Book Review of Maaza Mengiste’s Novel by Adom Getachew

Maaza Mengiste’s novels reject grand narratives, instead offering uncommonly intimate glimpses of what it was like to live through the century of war and dictatorship that created today’s Ethiopian diaspora. - (Adom Getachew)

Boston Review

The Private History of Ethiopia’s Wars

Adom Getachew

The Shadow King
Maaza Mengiste
W.W. Norton, $26.95 (cloth)

“We are the children of failed revolutionaries,” a friend ruefully concluded about our families’ paths from Ethiopia to the United States. The Ethiopian revolution, which quickly devolved to civil war, began in 1974 with an unlikely coalition of radicalized students, intellectuals, populists, and a disaffected army. At the center of this ferment was the “land question” and the “nationalities question.” First, in the midst of a famine in northern Ethiopia, and under the slogan of “Land to the Tiller!” their revolution aimed to replace Ethiopia’s sclerotic monarchy with a socialist state. Second, it sought to displace imperial centralization with a form of democratic self-government that reflected Ethiopia’s ethnic and religious pluralism. That dream was, however, quickly hijacked as the military junta—the Derg—seized power. Claiming to be Marxist-Leninist, in reality its violent authoritarianism soon turned against the socialists who had demanded democratization and redistribution. At the height of state repression during the Red Terror of 1975–77, the Derg massacred between 30,000 and 75,000 dissidents accused of being reactionaries. By the time the Derg’s rule came to an end in 1991, an estimated 1.5 million Ethiopians had died and an Ethiopian diaspora was born for the first time.

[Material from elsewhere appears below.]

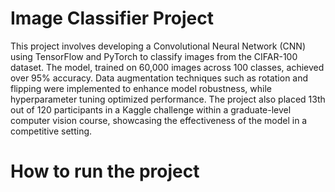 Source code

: # Image Classifier Project

This project involves developing a Convolutional Neural Network (CNN) using TensorFlow and PyTorch to classify images from the CIFAR-100 dataset. The model, trained on 60,000 images across 100 classes, achieved over 95% accuracy. Data augmentation techniques such as rotation and flipping were implemented to enhance model robustness, while hyperparameter tuning optimized performance. The project also placed 13th out of 120 participants in a Kaggle challenge within a graduate-level computer vision course, showcasing the effectiveness of the model in a competitive setting.

# How to run the project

Absent the neat divisions of ideology, Mengiste refuses moralization and captures the daily accrued trauma of living through war.

The revolution and its aftermath continue, in Marx’s words, to “weigh like a nightmare on the brains of the living,” rendering it both ever-present and unspeakable. Within families, questions about the revolution and the Red Terror often illicit no more than elliptical memories and illusive fragments. One tries to reconstruct from these a narrative of what it was like to live through, but the plot slips away.

For many Ethiopian Americans like myself, born in the last years of the Derg, Maaza Mengiste’s debut novel Beneath the Lion’s Gaze (2010) provided a narrative of the experience of the revolution that we had been seeking and never finding. As such, it was, at least for us, a kind of instant classic.